I stand at the edge of the pillar, my fingers dragging over the stone as if the answer might be carved into its surface. As if time itself might offer up its secrets just to prove me wrong.

But the air does not lie.

Neither does memory.

Layla shifts behind me, waiting. She knows better than to ask what I’ve found, or what I think I have. Because I cannot speak it. Not yet. Not until I hear Lucien tell me I’m wrong.

Because I have to be wrong.

The alternative is… impossible.

I inhale slowly, steadying myself, forcing my mind into colder calculations. The facts. The logic. The things that make sense.

Caspian, taken. Ambrose, dragged, then vanished. No trace of where. No natural exit point. No remnants of transportation magic strong enough to conceal two bodies so completely.
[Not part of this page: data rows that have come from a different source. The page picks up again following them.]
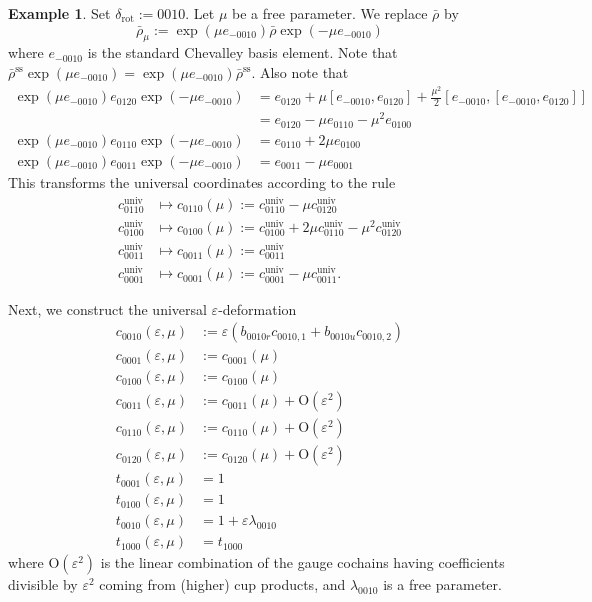 \documentclass[11pt]{amsart}
\newcommand{\MINOREDITED}[1]{#1}
\theoremstyle{definition}
\newtheorem{example}[thm]{Example}
\renewcommand{\SS}{{\operatorname{ss}}}
\newcommand{\rot}{{\operatorname{rot}}}
\newcommand{\univ}{{\operatorname{univ}}}
\begin{document}
\begin{example}
Set $\delta_{\rot}:=0010$.
Let $\mu$
be a free parameter.
We replace
$\bar\rho$ by
\[
\bar\rho_\mu:=\exp(\mu e_{-0010})\bar\rho \exp(-\mu e_{-0010})
\]
where $e_{-0010}$ is the standard Chevalley basis element.
Note that
$\bar\rho^\SS\exp(\mu e_{-0010})=\exp(\mu e_{-0010})\bar\rho^\SS$.
Also note that
\begin{align*}
\exp(\mu e_{-0010})e_{0120} \exp(-\mu e_{-0010})
&=e_{0120}
+ \mu[e_{-0010},e_{0120}]
+ \frac{\mu^2}{2}[e_{-0010},[e_{-0010},e_{0120}]]
\\&=
e_{0120}
-\mu e_{0110}
-\mu^2 e_{0100}
\\
\exp(\mu e_{-0010})e_{0110} \exp(-\mu e_{-0010})
&=
e_{0110} + 2\mu e_{0100}
\\
\exp(\mu e_{-0010})e_{0011} \exp(-\mu e_{-0010})
&=
e_{0011} -\mu e_{0001}
\end{align*}
This transforms the universal coordinates
according to the rule
\begin{align*}
c_{0110}^\univ &\mapsto
c_{0110}(\mu):=  c^{\univ}_{0110}-\mu c^{\univ}_{0120}\\
c^\univ_{0100} &\mapsto c_{0100}(\mu):= 
c^\univ_{0100}+2\mu c^\univ_{0110}
-\mu^2c^\univ_{0120}\\
c^\univ_{0011} &\mapsto c_{0011}(\mu):= 
c_{0011}^\univ\\
c^\univ_{0001} &\mapsto c_{0001}(\mu):= 
c^\univ_{0001}-\mu c^\univ_{\MINOREDITED{0011}}.
\end{align*}

Next, we construct the universal
$\varepsilon$-deformation
\begin{align*}
c_{0010}(\varepsilon, \mu)&:=
\varepsilon (b_{0010r}c_{0010,1}
+b_{0010u}c_{0010,2}) \\
c_{0001}(\varepsilon, \mu)&:=
c_{0001}(\mu) \\
c_{0100}(\varepsilon, \mu)&:=
c_{0100}(\mu) \\
c_{0011}(\varepsilon, \mu)&:=
c_{0011}(\mu) +\mathrm{O}(\varepsilon^2)
\\
c_{0110}(\varepsilon, \mu)&:=
c_{0110}(\mu) +\mathrm{O}(\varepsilon^2)
\\
c_{0120}(\varepsilon, \mu)&:=
c_{0120}(\mu) +\mathrm{O}(\varepsilon^2)
\\
t_{0001}(\varepsilon, \mu)&=1 \\
t_{0100}(\varepsilon, \mu)&=1 \\
t_{0010}(\varepsilon, \mu)&=1+\varepsilon \lambda_{0010} \\
t_{1000}(\varepsilon, \mu)&= t_{1000}
\end{align*}
where $\mathrm{O}(\varepsilon^2)$
is the linear combination of the gauge cochains
having coefficients divisible by $\varepsilon^2$
coming from (higher) cup products,
and $\lambda_{0010}$ is a free parameter.


\end{example}
\end{document}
Which means the answer is simpler than I want it to be.

It was not a normal passage.

And that scent, that godsforsaken scent, it clings to the air like rot buried beneath perfume. Something sweet, decayed. Something I have not smelled in centuries, not since…

No.

I push the thought back, swallow it whole.

She is dead. She has been dead for so long that even the world itself should have forgotten her.

Lucien will remind me of that.

Lucien, whose mind is sharper than mine when the past clouds my judgment. Lucien, who will tell me this is a trick, an echo, a deception.

Because if I am right, if she has them, then I cannot approach her.

Not if I want to survive.

Not if I want them back.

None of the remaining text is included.